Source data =
[Start of section]
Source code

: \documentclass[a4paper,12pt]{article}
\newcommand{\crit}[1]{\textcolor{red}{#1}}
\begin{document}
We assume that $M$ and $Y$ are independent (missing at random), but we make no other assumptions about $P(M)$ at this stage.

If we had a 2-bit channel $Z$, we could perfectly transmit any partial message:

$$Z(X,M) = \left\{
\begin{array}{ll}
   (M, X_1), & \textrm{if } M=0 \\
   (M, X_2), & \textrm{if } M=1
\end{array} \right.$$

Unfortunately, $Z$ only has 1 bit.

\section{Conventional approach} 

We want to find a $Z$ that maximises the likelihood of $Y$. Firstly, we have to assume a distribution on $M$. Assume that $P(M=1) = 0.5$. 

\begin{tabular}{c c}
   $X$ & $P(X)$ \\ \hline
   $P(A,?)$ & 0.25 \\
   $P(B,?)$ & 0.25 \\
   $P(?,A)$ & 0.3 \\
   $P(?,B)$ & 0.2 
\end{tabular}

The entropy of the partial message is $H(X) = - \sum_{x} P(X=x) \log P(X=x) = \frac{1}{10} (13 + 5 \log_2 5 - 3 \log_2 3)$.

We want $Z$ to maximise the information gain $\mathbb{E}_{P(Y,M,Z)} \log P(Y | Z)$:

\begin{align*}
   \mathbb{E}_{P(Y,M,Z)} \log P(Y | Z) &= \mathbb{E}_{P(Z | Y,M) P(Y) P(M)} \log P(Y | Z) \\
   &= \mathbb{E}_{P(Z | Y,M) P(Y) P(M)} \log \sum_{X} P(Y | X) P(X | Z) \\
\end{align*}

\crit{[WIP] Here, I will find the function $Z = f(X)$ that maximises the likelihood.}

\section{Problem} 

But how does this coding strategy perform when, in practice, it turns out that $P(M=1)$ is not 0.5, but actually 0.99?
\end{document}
[End of section]
Instructions to follow = Check every line of the entries above, and copy those that carry the string "find".

Written answer =
We want to find a $Z$ that maximises the likelihood of $Y$. Firstly, we have to assume a distribution on $M$. Assume that $P(M=1) = 0.5$. 
\crit{[WIP] Here, I will find the function $Z = f(X)$ that maximises the likelihood.}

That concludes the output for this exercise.